Thursday, August 23, 2007

Must try harder

This morning I received the 7th and final rejection of my first batch of submissions. I could have kicked myself when, on flicking through the pages, I discovered that the printer had cut the top off one page completely. I was so sure that I had checked and double-checked every single sheet before posting. Never mind. I must manage somehow to get this forthcoming bank holiday Monday all to myself, so that I can re-write my synopsis thoroughly and draft some more letters.
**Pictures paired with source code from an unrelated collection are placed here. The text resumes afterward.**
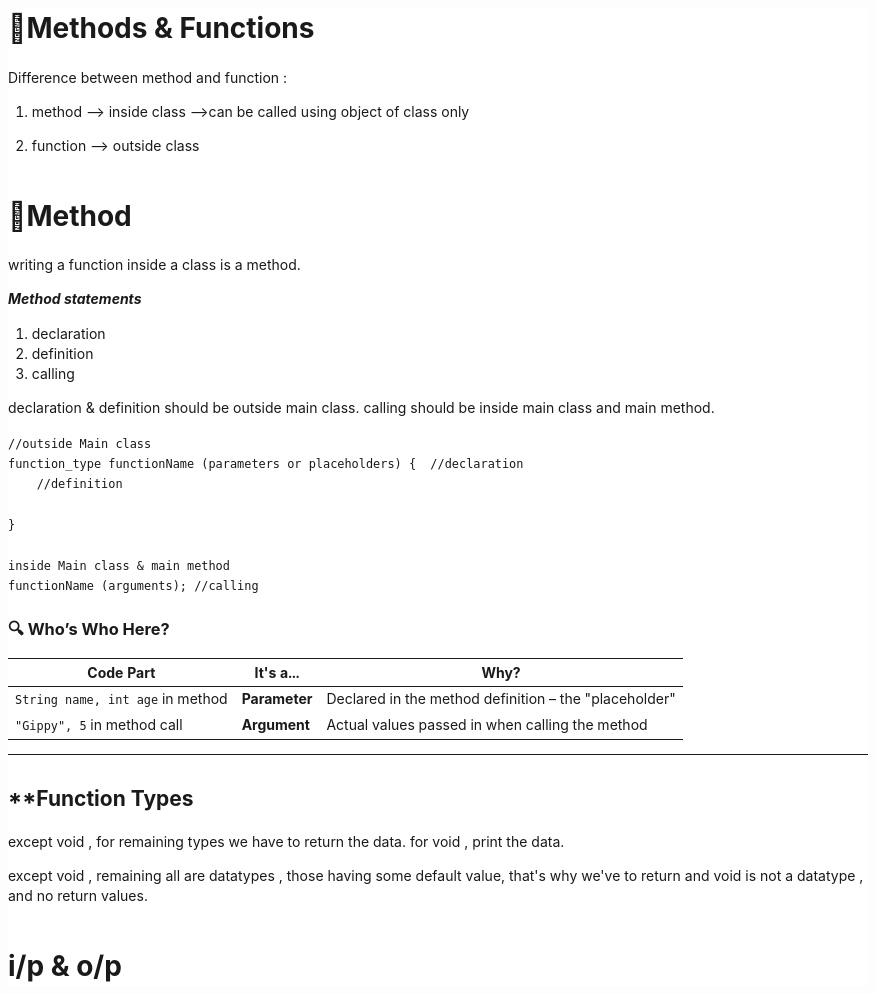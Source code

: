 # 🧪Methods & Functions

Difference between method and function :
1. method
		--> inside class 
		-->can be called using object of class only

2. function --> outside class

# 🧠Method

writing a function inside a class is a method.

***Method statements***
1. declaration
2. definition
3. calling

declaration & definition should be outside main class.
calling should be inside main class and main method.

```
//outside Main class
function_type functionName (parameters or placeholders) {  //declaration
	//definition
	
}

inside Main class & main method
functionName (arguments); //calling
```

### 🔍 Who’s Who Here?

|Code Part|It's a...|Why?|
|---|---|---|
|`String name, int age` in method|**Parameter**|Declared in the method definition – the "placeholder"|
|`"Gippy", 5` in method call|**Argument**|Actual values passed in when calling the method|

----------------------------------------------------------------------------------------------------------

**Function Types
------------------
except void , for remaining types we have to return the data.
for void , print the data.

except void , remaining all are datatypes , those having some default value, that's why we've to return and void is not a datatype , and no return values.


# i/p & o/p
On the upside, I was reading aloud to the girls in Horbury Library a couple ago and one of the librarians stopped me on the way out to say that she had been listening to us and might I be willing (and available) to read stories to their toddler group on Friday afternoons at 2 o'clock? I said I'd love to. I'm taking up the literacy/storytelling post in T's Thursday morning playgroup from September anyway (also unpaid of course) as another woman is leaving, so at least if I've prepared any materials, props, etc. they will be put to better use. I'm really looking forward to it.
One small irritation is that the Thursday playgroup have saddled me with their accounts too, as part of a 'you win some, you lose some' package I suppose.
I'm perfectly numerate but I've never done 'accounts' before. I'm assuming it's a simple case of money-in vs. money-out but I had terrible trouble with my tax return.
It was my first ever one, because I did some paid technical writing for an environmental consultancy in Otley last year, so I had to register myself as self-employed (even though it was only £500). I knew that 99% of the questions weren't relevant to me but I had no idea where I should be putting zeros and where I should be leaving blank or simply repeating the one and only number I had: 500.
The form was composed of familiar words (attentuation, output, profit, benefit) but this new context somehow rendered them practically unintelligible, even with the help of the explanatory notes. I ended up making full use of the final box (any other information) to explain, in plain english, my financial circumstances - hoping that my form would at some point come into contact with a real human being who might take pity on me. I felt like such an idiot. I could have asked my dad to help, but he would only have made me feel like even more of an idiot. It would be me, aged eleven again, struggling with my maths homework, reduced to tears by his kindly-meant entreaties to 'try doing it HIS way - it doesn't matter what the teacher says as long as the answer is right'. Me, trying to explain that I'd lose the marks set aside for 'working', that if I didn't do it the teacher's way I wouldn't be able to understand the next piece of work that would inevitably build upon what had gone before. Me, finally realising that my dad didn't understand these new ways of doing things and was drowning along with me, in deep denial. I know this because I am occasionally baffled my my daughter's maths homework, which is madness because I did achieve top grades in the end, despite all the tears and trauma.